Subtle variations in these illusions, also found in human perception, were observed, such as the asymmetry of brightness contrast.
These data suggest that illusions arise in humans because natural stimuli are ambiguous, and this ambiguity is resolved empirically by encoding the statistical relationship between images and scenes in past visual experience.
Since resolving stimulus ambiguity is a challenge faced by all visual systems, a corollary of these findings is that human illusions must be experienced by all visual animals regardless of their particular neural machinery.
The data also provide a more formal definition of illusion: the condition in which the true source of a stimulus differs from what is its most likely source.
As such, illusions are not fundamentally different from non-illusory percepts, all being direct manifestations of the statistical relationship between images and scenes.
### introduction ###
Understanding how we generate accurate perceptions of surfaces is often best informed by understanding why we sometimes do not.
Thus, illusions of lightness are essential tools to vision research.
In many natural environments, light levels vary across space and over time.
It is important to be able to perceive surfaces independently of this varying light intensity in order to forage or predate successfully, for example.
A number of models of lightness perception have been proposed, but most of these fail to deal with complex stimuli or only demonstrate a narrow range of behaviours.
For instance, one well-known heuristic model predicts human lightness perceptions by first subdividing stimuli into multiple local frameworks based on, for instance, junction analysis, and co-planarity as well as other classic gestalt factors.

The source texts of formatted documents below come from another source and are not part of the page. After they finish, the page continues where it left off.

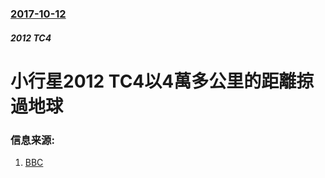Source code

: ### [2017-10-12](/news/2017/10/12/index.md)

##### 2012 TC4
# 小行星2012 TC4以4萬多公里的距離掠過地球 




### 信息来源:

1. [BBC](http://www.bbc.com/news/science-environment-41583704)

Then, within each framework, the ratio of a patch's intensity and the maximum intensity in that patch's local framework is used to predict the reflectance, combining a bright is white and a large is white area rule CITATION.
These rules are well-defined and effective for simple stimuli, but the application of the rule has not been studied for more complex images CITATION.
Indeed, it is hard to see how such a model could be applied to even moderately complex stimuli, much less natural scenes under spatially heterogeneous illumination, without extremely complex edge-classification rules that are as yet undefined.
Furthermore, such human-based heuristics provide little insight into the physiological and/or computational principles of vision that are relevant to all visual animals.
More computational approaches, on the other hand, are less descriptive, more quantitative, and make fewer assumptions.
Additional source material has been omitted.